***** Data provided *****
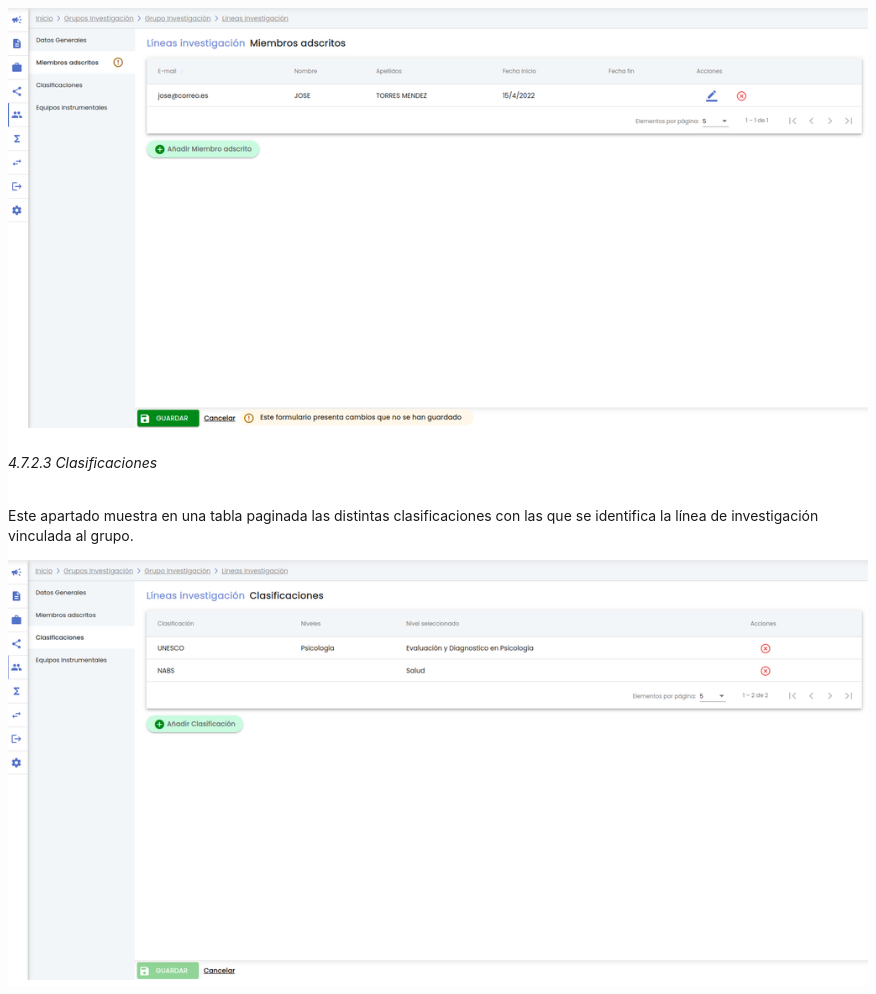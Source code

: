 ![](/attachments/597853547/597883502.png)

###### 4\.7\.2\.3 Clasificaciones

Este apartado muestra en una tabla paginada las distintas clasificaciones con las que se identifica la línea de investigación vinculada al grupo.

![](/attachments/597853547/597879592.png)  

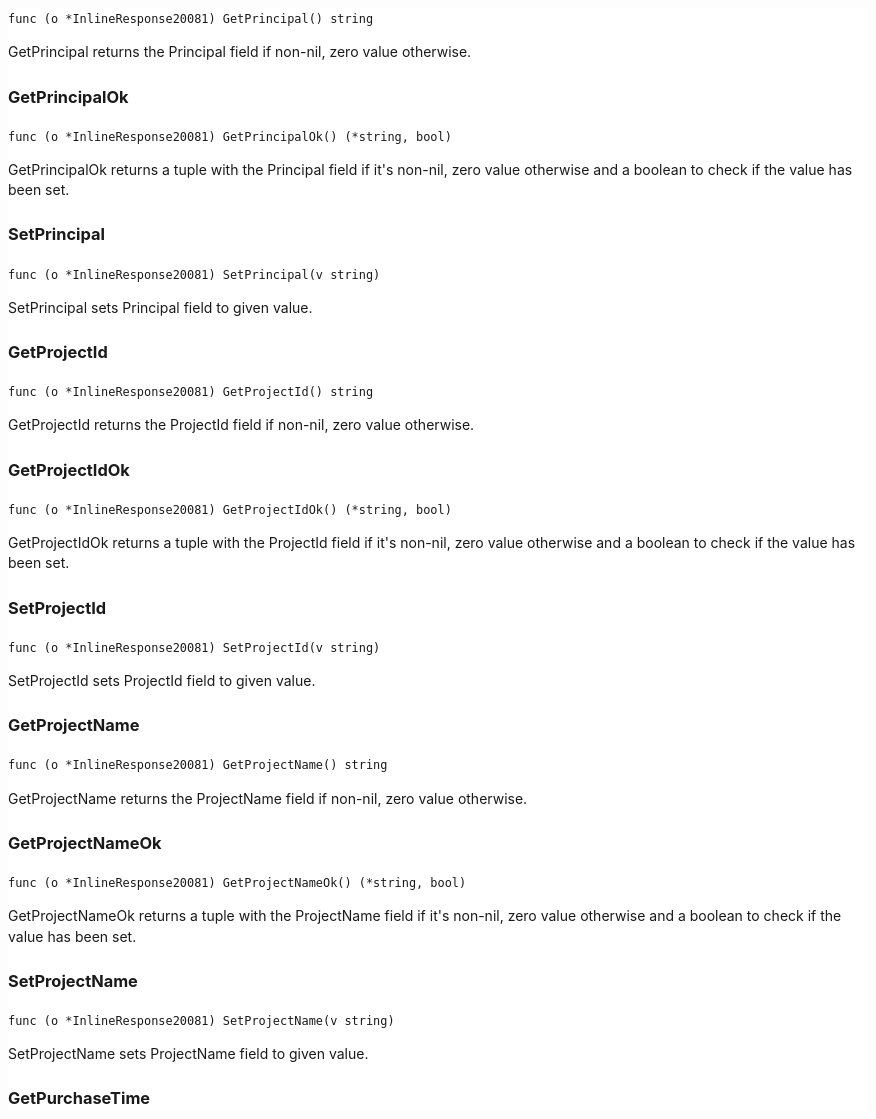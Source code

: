 `func (o *InlineResponse20081) GetPrincipal() string`

GetPrincipal returns the Principal field if non-nil, zero value otherwise.

### GetPrincipalOk

`func (o *InlineResponse20081) GetPrincipalOk() (*string, bool)`

GetPrincipalOk returns a tuple with the Principal field if it's non-nil, zero value otherwise
and a boolean to check if the value has been set.

### SetPrincipal

`func (o *InlineResponse20081) SetPrincipal(v string)`

SetPrincipal sets Principal field to given value.


### GetProjectId

`func (o *InlineResponse20081) GetProjectId() string`

GetProjectId returns the ProjectId field if non-nil, zero value otherwise.

### GetProjectIdOk

`func (o *InlineResponse20081) GetProjectIdOk() (*string, bool)`

GetProjectIdOk returns a tuple with the ProjectId field if it's non-nil, zero value otherwise
and a boolean to check if the value has been set.

### SetProjectId

`func (o *InlineResponse20081) SetProjectId(v string)`

SetProjectId sets ProjectId field to given value.


### GetProjectName

`func (o *InlineResponse20081) GetProjectName() string`

GetProjectName returns the ProjectName field if non-nil, zero value otherwise.

### GetProjectNameOk

`func (o *InlineResponse20081) GetProjectNameOk() (*string, bool)`

GetProjectNameOk returns a tuple with the ProjectName field if it's non-nil, zero value otherwise
and a boolean to check if the value has been set.

### SetProjectName

`func (o *InlineResponse20081) SetProjectName(v string)`

SetProjectName sets ProjectName field to given value.


### GetPurchaseTime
*****
Task requirements: Leaving out every picture, repeat exactly the lines of the records from the start through the line that has "### SetProjectName".

Output for this exercise:
Source code

: ![](/attachments/597853547/597883502.png)

###### 4\.7\.2\.3 Clasificaciones

Este apartado muestra en una tabla paginada las distintas clasificaciones con las que se identifica la línea de investigación vinculada al grupo.

![](/attachments/597853547/597879592.png)  

Source code

: `func (o *InlineResponse20081) GetPrincipal() string`

GetPrincipal returns the Principal field if non-nil, zero value otherwise.

### GetPrincipalOk

`func (o *InlineResponse20081) GetPrincipalOk() (*string, bool)`

GetPrincipalOk returns a tuple with the Principal field if it's non-nil, zero value otherwise
and a boolean to check if the value has been set.

### SetPrincipal

`func (o *InlineResponse20081) SetPrincipal(v string)`

SetPrincipal sets Principal field to given value.


### GetProjectId

`func (o *InlineResponse20081) GetProjectId() string`

GetProjectId returns the ProjectId field if non-nil, zero value otherwise.

### GetProjectIdOk

`func (o *InlineResponse20081) GetProjectIdOk() (*string, bool)`

GetProjectIdOk returns a tuple with the ProjectId field if it's non-nil, zero value otherwise
and a boolean to check if the value has been set.

### SetProjectId

`func (o *InlineResponse20081) SetProjectId(v string)`

SetProjectId sets ProjectId field to given value.


### GetProjectName

`func (o *InlineResponse20081) GetProjectName() string`

GetProjectName returns the ProjectName field if non-nil, zero value otherwise.

### GetProjectNameOk

`func (o *InlineResponse20081) GetProjectNameOk() (*string, bool)`

GetProjectNameOk returns a tuple with the ProjectName field if it's non-nil, zero value otherwise
and a boolean to check if the value has been set.

### SetProjectName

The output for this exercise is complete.